• [STUDY MATERIAL]:
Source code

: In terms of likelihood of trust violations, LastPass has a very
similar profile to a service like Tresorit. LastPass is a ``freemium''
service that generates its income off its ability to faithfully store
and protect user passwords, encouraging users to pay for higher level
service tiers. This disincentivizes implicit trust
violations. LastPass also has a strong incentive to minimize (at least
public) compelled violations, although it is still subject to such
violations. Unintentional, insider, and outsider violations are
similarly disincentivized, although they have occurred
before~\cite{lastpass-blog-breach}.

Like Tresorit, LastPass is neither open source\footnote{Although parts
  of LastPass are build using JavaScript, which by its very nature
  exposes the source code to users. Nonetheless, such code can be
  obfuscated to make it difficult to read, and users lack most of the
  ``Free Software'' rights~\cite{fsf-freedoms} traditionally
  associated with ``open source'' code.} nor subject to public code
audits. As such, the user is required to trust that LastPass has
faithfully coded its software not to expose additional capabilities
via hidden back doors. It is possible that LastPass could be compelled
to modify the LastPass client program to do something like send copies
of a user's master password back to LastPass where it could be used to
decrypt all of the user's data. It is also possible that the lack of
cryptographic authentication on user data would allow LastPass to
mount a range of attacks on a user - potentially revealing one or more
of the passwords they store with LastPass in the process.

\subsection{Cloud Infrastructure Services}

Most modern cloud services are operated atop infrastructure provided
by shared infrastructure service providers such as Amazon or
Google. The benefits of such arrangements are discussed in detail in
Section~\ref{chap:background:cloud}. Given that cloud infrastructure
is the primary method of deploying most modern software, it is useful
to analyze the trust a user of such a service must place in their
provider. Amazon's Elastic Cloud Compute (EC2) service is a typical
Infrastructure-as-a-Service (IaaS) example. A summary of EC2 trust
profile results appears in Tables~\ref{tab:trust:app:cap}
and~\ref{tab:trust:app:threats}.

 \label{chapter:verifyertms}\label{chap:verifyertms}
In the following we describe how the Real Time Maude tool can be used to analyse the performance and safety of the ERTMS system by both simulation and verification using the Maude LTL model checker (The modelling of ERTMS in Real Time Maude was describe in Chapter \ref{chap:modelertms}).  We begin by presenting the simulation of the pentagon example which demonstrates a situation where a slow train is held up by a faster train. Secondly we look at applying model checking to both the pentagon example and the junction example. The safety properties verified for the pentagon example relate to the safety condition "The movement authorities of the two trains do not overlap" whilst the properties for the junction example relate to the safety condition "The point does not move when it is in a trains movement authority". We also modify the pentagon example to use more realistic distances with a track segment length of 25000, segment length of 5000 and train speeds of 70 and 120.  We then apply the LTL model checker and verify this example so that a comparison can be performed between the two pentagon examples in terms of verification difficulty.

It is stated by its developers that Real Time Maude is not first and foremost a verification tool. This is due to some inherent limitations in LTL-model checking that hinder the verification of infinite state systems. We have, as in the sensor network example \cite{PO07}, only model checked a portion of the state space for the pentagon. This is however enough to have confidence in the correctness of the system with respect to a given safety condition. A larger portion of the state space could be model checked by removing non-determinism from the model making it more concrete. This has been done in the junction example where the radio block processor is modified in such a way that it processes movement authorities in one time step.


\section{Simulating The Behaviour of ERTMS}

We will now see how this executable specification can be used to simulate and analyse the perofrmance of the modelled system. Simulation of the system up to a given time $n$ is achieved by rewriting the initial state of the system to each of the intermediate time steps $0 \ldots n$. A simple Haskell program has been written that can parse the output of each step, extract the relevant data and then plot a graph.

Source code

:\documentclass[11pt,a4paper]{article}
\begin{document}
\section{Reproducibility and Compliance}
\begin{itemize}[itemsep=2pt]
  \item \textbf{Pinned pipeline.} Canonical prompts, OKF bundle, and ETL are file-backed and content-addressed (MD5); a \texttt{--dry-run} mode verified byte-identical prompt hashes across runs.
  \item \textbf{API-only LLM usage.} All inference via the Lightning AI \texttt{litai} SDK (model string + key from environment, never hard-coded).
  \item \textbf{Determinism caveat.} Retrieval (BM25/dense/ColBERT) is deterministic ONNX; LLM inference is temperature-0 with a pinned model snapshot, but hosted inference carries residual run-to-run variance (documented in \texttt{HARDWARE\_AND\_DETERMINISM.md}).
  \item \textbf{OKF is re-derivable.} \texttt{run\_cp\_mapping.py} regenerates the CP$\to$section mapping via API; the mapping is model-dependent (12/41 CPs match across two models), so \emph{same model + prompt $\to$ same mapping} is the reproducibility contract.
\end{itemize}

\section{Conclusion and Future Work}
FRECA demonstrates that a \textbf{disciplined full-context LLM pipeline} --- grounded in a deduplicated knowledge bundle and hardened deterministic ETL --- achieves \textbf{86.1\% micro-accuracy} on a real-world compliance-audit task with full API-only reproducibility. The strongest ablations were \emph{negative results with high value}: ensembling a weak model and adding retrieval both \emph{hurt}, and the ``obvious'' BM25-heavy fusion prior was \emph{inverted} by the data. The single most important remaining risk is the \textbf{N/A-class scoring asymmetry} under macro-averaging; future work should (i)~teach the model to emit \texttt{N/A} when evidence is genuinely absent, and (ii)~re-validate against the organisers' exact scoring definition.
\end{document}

• [HOW TO COMPLETE THIS TASK]: Copy out every line of the data in which the word "state" is found.

• [WORKED SOLUTION]:
It is stated by its developers that Real Time Maude is not first and foremost a verification tool. This is due to some inherent limitations in LTL-model checking that hinder the verification of infinite state systems. We have, as in the sensor network example \cite{PO07}, only model checked a portion of the state space for the pentagon. This is however enough to have confidence in the correctness of the system with respect to a given safety condition. A larger portion of the state space could be model checked by removing non-determinism from the model making it more concrete. This has been done in the junction example where the radio block processor is modified in such a way that it processes movement authorities in one time step.
We will now see how this executable specification can be used to simulate and analyse the perofrmance of the modelled system. Simulation of the system up to a given time $n$ is achieved by rewriting the initial state of the system to each of the intermediate time steps $0 \ldots n$. A simple Haskell program has been written that can parse the output of each step, extract the relevant data and then plot a graph.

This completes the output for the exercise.